Saved data entries
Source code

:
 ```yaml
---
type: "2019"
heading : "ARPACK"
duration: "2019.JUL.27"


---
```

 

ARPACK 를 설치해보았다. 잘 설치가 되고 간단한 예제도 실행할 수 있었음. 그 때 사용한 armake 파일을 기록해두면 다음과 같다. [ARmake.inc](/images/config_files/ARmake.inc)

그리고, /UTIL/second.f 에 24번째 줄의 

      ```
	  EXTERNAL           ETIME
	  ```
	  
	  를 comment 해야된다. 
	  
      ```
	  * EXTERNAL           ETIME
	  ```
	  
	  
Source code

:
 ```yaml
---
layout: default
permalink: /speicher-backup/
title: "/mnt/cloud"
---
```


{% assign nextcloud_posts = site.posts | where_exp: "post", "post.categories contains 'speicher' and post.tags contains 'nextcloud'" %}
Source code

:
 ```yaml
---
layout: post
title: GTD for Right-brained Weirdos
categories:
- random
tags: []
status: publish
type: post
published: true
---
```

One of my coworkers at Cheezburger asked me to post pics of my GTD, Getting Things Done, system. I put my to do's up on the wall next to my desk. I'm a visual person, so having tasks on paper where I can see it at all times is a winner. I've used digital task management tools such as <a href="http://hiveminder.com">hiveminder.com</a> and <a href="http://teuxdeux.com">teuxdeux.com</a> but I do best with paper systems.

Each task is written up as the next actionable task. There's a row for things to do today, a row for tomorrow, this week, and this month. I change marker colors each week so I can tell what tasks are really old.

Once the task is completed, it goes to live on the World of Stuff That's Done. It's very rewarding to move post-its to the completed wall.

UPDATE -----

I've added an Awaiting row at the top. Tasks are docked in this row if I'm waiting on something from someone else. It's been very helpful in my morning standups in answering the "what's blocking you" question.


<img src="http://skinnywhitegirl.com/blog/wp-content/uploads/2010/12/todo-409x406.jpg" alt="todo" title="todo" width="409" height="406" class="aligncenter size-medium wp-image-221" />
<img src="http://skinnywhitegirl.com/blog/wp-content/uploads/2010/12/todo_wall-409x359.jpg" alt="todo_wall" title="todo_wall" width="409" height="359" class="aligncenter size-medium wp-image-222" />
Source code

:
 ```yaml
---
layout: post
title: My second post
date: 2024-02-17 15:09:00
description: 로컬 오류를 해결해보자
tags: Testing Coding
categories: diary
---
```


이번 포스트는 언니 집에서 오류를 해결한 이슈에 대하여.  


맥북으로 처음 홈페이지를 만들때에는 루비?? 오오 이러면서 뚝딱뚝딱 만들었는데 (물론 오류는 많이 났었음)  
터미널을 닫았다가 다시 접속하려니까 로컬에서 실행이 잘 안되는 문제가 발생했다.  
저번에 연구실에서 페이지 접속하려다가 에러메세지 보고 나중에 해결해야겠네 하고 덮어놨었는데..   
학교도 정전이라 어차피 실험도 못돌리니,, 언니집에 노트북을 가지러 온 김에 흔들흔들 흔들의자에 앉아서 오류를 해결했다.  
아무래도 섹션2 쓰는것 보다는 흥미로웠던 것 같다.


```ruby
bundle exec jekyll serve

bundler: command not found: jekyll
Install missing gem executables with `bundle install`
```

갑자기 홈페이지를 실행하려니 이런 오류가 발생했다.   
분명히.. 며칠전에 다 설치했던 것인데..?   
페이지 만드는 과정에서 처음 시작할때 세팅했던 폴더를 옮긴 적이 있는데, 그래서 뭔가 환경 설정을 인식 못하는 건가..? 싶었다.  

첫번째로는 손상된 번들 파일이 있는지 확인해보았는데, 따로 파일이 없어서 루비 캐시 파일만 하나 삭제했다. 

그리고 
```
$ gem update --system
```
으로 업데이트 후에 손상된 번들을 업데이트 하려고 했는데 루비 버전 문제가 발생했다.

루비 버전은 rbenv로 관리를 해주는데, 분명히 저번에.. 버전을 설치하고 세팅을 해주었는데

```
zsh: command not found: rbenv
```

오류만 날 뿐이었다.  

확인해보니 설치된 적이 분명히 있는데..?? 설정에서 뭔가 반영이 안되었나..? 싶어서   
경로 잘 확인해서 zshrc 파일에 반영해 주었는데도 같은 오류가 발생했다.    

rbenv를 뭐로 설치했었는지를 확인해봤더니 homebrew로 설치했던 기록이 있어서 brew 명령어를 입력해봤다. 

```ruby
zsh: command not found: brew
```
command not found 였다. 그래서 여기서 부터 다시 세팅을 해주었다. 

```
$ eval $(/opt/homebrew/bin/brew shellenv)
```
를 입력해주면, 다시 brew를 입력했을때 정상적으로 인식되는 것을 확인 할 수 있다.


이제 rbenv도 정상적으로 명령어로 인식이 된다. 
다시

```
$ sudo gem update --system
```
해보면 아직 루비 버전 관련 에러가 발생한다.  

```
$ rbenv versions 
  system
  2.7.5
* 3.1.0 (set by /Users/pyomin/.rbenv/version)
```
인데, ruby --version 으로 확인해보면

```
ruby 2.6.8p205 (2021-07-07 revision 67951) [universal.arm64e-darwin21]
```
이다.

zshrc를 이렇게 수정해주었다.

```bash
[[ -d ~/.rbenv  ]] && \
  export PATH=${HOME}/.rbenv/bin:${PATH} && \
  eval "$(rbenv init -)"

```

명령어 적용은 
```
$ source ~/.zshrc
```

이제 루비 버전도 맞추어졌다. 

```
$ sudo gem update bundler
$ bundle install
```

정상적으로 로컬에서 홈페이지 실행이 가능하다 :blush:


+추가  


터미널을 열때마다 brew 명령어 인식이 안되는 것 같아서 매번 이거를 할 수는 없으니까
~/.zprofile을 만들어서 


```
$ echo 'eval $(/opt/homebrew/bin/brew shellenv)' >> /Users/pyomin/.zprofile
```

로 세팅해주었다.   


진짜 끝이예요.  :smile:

WHAT IS BEING ASKED: Scan the records above. Return every line with "content" in it.

EXERCISE SOLUTION:
<img src="http://skinnywhitegirl.com/blog/wp-content/uploads/2010/12/todo-409x406.jpg" alt="todo" title="todo" width="409" height="406" class="aligncenter size-medium wp-image-221" />
<img src="http://skinnywhitegirl.com/blog/wp-content/uploads/2010/12/todo_wall-409x359.jpg" alt="todo_wall" title="todo_wall" width="409" height="359" class="aligncenter size-medium wp-image-222" />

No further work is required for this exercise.